What was going to be some quality time spent with her was now a visit with family celebrating a life well-lived. At her side for her last hours were two of her grandchildren and her adorable great grand daughter, Spider Fonteyn, an amazing little spirit as unique as her name who will turn two in June. I know that this made my mother very happy.
My mom had been at three long-term care facilities since her stroke in mid-November; the same day I moved into the log-cabin in Florida. I was able to fly up and spend time with her on several occasions and I’ll treasure those visits. Her truest wish was to spend her final days with family in a home setting, and my brother John and his wife Gigi made sure that happened. I think she was so relieved and at peace upon her arrival here that she was able to finally embrace the inevitable in a better state of mind.

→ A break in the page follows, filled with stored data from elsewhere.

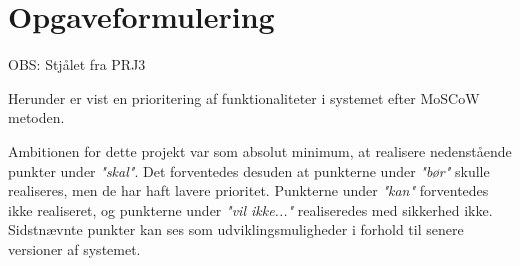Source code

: \chapter{Opgaveformulering}
\label{ch:Opgaveformulering}

OBS: Stjålet fra PRJ3

Herunder er vist en prioritering af funktionaliteter i systemet efter MoSCoW metoden. 

Ambitionen for dette projekt var som absolut minimum, at realisere nedenstående punkter under \textit{"skal"}. 
Det forventedes desuden at punkterne under \textit{"bør"} skulle realiseres, men de har haft lavere prioritet.
Punkterne under \textit{"kan"} forventedes ikke realiseret, og punkterne under \textit{"vil ikke..."} realiseredes med sikkerhed ikke. 
Sidstnævnte punkter kan ses som udviklingsmuligheder i forhold til senere versioner af systemet. 

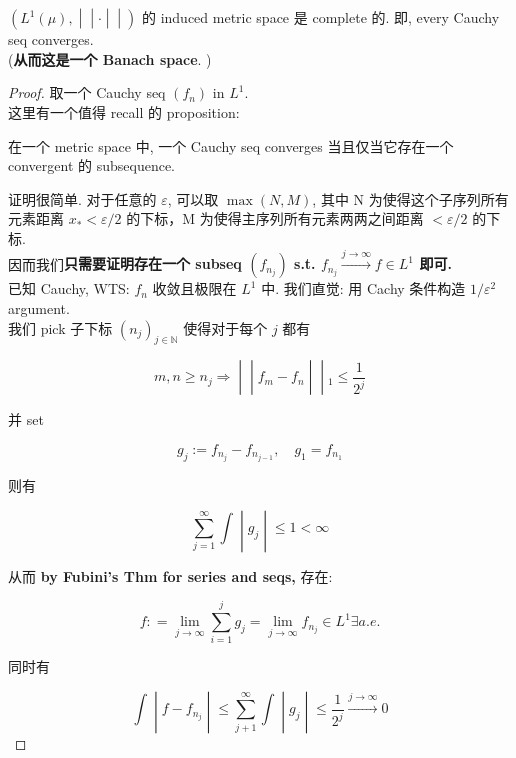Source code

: \begin{corollary}{}

\(\left. (L^{1}(\mu), \middle| \middle| \cdot \middle| \middle| ) \right.\) 的 induced metric space 是 complete 的. 即, every Cauchy seq converges.\\
(\textbf{从而这是一个 Banach space}. )

\end{corollary}

\begin{proof}

取一个 Cauchy seq \((f_{n})\) in \(L^{1}\).\\
这里有一个值得 recall 的 proposition:

\begin{proposition}

在一个 metric space 中, 一个 Cauchy seq converges 当且仅当它存在一个 convergent 的 subsequence.

\end{proposition}

证明很简单. 对于任意的 \(\varepsilon\), 可以取 \(\max(N,M)\), 其中 N 为使得这个子序列所有元素距离 \(x_{\ast} < \varepsilon/2\) 的下标，M 为使得主序列所有元素两两之间距离 \(< \varepsilon/2\) 的下标.\\
因而我们\textbf{只需要证明存在一个 subseq \((f_{n_{j}})\) s.t. \(f_{n_{j}}\overset{j\rightarrow\infty}{\rightarrow}f \in L^{1}\) 即可.}\\
已知 Cauchy, WTS: \(f_{n}\) 收敛且极限在 \(L^{1}\) 中. 我们直觉: 用 Cachy 条件构造 \(1/\varepsilon^{2}\) argument.\\
我们 pick 子下标 \((n_{j})_{j \in \mathbb{N}}\) 使得对于每个 \(j\) 都有

\[\left. m,n \geq n_{j}\Longrightarrow \middle| \middle| f_{m} - f_{n} \middle| \middle| {}_{1} \leq \frac{1}{2^{j}} \right.\]

并 set

\[g_{j} := f_{n_{j}} - f_{n_{j - 1}},\quad g_{1} = f_{n_{1}}\]

则有

\[\left. \sum\limits_{j = 1}^{\infty}\int \middle| g_{j} \middle| \leq 1 < \infty \right.\]

从而 \textbf{by Fubini's Thm for series and seqs,} 存在:

\[f: = \lim\limits_{j\rightarrow\infty}\sum\limits_{i = 1}^{j}g_{j} = \lim\limits_{j\rightarrow\infty}f_{n_{j}} \in L^{1}\exists a.e.\]

同时有

\[\left. \int \middle| f - f_{n_{j}} \middle| \leq \sum\limits_{j + 1}^{\infty}\int \middle| g_{j} \middle| \leq \frac{1}{2^{j}}\overset{j\rightarrow\infty}{\rightarrow}0 \right.\]

\end{proof}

On my flight from Charlotte, I sat next to an elderly woman who reminded me of my mother. She was from Ireland (my mother had Irish blood) and had worked as a nurse, as my mom had. She was 92 and we spoke the entire trip which I found very comforting. At the airport, as we waited for our baggage, she introduced me to her son, Paul. Paul was the name of my mom’s brother who died shortly after his birth. That name had always held special meaning to her.
I think my mother was truly waiting to join my dad in the afterlife. She missed him greatly since his passing at age 95 last April. She turned 97 in October and still looked awesome and even dimished as she was after her ordeals, she was still asking me how I was doing and well-aware that I’d made a new life for myself since Rich’s passing two years ago. After she lost my dad, she told me that it was only then that she understood the gravity of that loss. She had also lost two children, my sister at age 57, and my brother Matt who passed at 39. To her credit, she handled these losses remarkably well.
I regret she was never able to see my log home in Florida, but I know she knew about the little pup I’d adopted and had named for my dad.

She spent some time down in Georgia with me after Rich’s passing. She liked her time there, but missed her True North. She’d declared to me at one point, “I’m not going to die in this state.” Shortly after she was on a plane heading to New York where she’d been since June. At the time that song, Bury Me in Georgia was getting a lot of play and I’d jokingly turn it up on the radio when we were out driving and change the words as I sang to her. She had a good sense of humor, too.
I wrote her obituary this morning and in doing so relived so many happy days spent with family and friends; a life that took her from Hackensack, NJ, Boulder, CO, The Jersey Shore, St. Mary’s GA, Florida, and then back northward to New York. She will be greatly missed by many. On behalf of my family I extend gratitude for all the kind words and comfort and condolences that have been so heartwarming.